Changes in regulations over the past couple of years have opened up electricity markets in Japan to the participation of energy storage asset operators under new definitions.   

It aims to support its customers in electricity procurement from storage facilities and has developed three equally sized 2MW/8MWh (4-hour duration) battery energy storage system (BESS) assets.   

Two of those plants, in Gunma, a prefecture about 100km north of Tokyo, went into commercial operation earlier this month, while preparations for the third site are ongoing.

Port Inc., has collaborated with GridBeyond, which, using its AI-driven platforms and forecasting, aggregates and optimises the management and route-to-market activities of around 2GW of battery storage assets in markets including CAISO (California) and ERCOT (Texas) in the US and the UK and Ireland.

GridBeyond has begun energy trading from one of the 2MW front-of-the-meter (FTM) BESS projects in Gunma. An official launch event was held this week in Tokyo at the Embassy of Ireland, with Ireland’s Minister for Enterprise, Tourism and Employment, Peter Burke, among those in attendance.

 “Our collaboration with GridBeyond goes beyond a technical partnership—I believe it opens up new potential for the energy market as a whole,” Port president and CEO Hirofumi Kasuga.
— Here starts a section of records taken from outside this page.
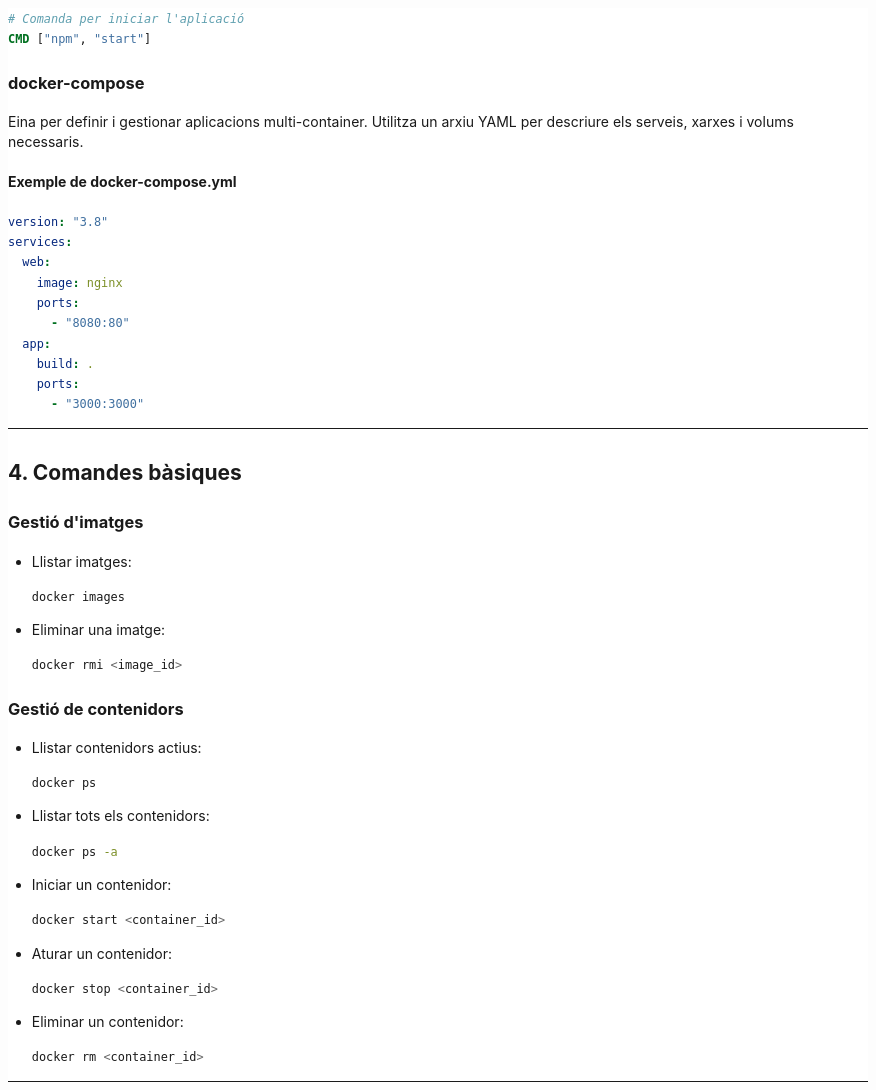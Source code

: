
 ```dockerfile
# Comanda per iniciar l'aplicació
CMD ["npm", "start"]
```

### **docker-compose**
Eina per definir i gestionar aplicacions multi-container. Utilitza un arxiu YAML per descriure els serveis, xarxes i volums necessaris.

#### **Exemple de docker-compose.yml**
```yaml
version: "3.8"
services:
  web:
    image: nginx
    ports:
      - "8080:80"
  app:
    build: .
    ports:
      - "3000:3000"
```

---

## **4. Comandes bàsiques**

### **Gestió d'imatges**
- Llistar imatges:
  ```bash
  docker images
  ```
- Eliminar una imatge:
  ```bash
  docker rmi <image_id>
  ```

### **Gestió de contenidors**
- Llistar contenidors actius:
  ```bash
  docker ps
  ```
- Llistar tots els contenidors:
  ```bash
  docker ps -a
  ```
- Iniciar un contenidor:
  ```bash
  docker start <container_id>
  ```
- Aturar un contenidor:
  ```bash
  docker stop <container_id>
  ```
- Eliminar un contenidor:
  ```bash
  docker rm <container_id>
  ```

---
Kasuga added that the first deal “marks a significant step toward large-scale battery deployment in Japan,” with the companies hoping to collaborate on further projects between 2025 and 2028.

‘Amazing returns’ in Japan from ancillary services market

Speaking with Energy-Storage.news ahead of this week’s announcement, GridBeyond director of market optimisation Ali Karimian said that although the first deal is for a much smaller project than the company has become accustomed to working on within the US or Europe, the potential of the market in Japan is already visible.

“It’s a market right now, how we perceive it, is that it’s just so fresh. So far from saturation,” Karimian said.

“One major reason is that there are just not many players in it. It’s a very recently developed market; [for example] the market has just opened up for ancillary services in the last year. Everything is so new.”

GridBeyond built its first proof-of-concept (POC) bid optimiser for the Japanese market last year, Karimian said, showing that it could simulate an asset’s market participation to prospective customers and partners.

While the customers’ battery projects GridBeyond’s sales team has been presenting to are therefore much smaller than its teams elsewhere might be used to, there is a lot to be excited about, Karimian said.

“Returns have been amazing” in the past year that GridBeyond has been observing the market and preparing for entry, mainly driven by ancillary services prices. Ancillary services markets clear at very high prices, and the auctions are ‘pay-as-bid’, rather than ‘pay-as-clear’.

At the same time, the Japanese BESS market is also drawing in entrants because, as with the UK, ERCOT or CAISO, there is the ability to participate in other markets and stack revenues together with those earned through ancillary services.

There are also contracted revenue opportunities such as the Long Term Decarbonization Auction (LTDA) capacity market, as well as incentive schemes run both by the national government and the Tokyo Metropolitan Goverment which offer significant Capex support.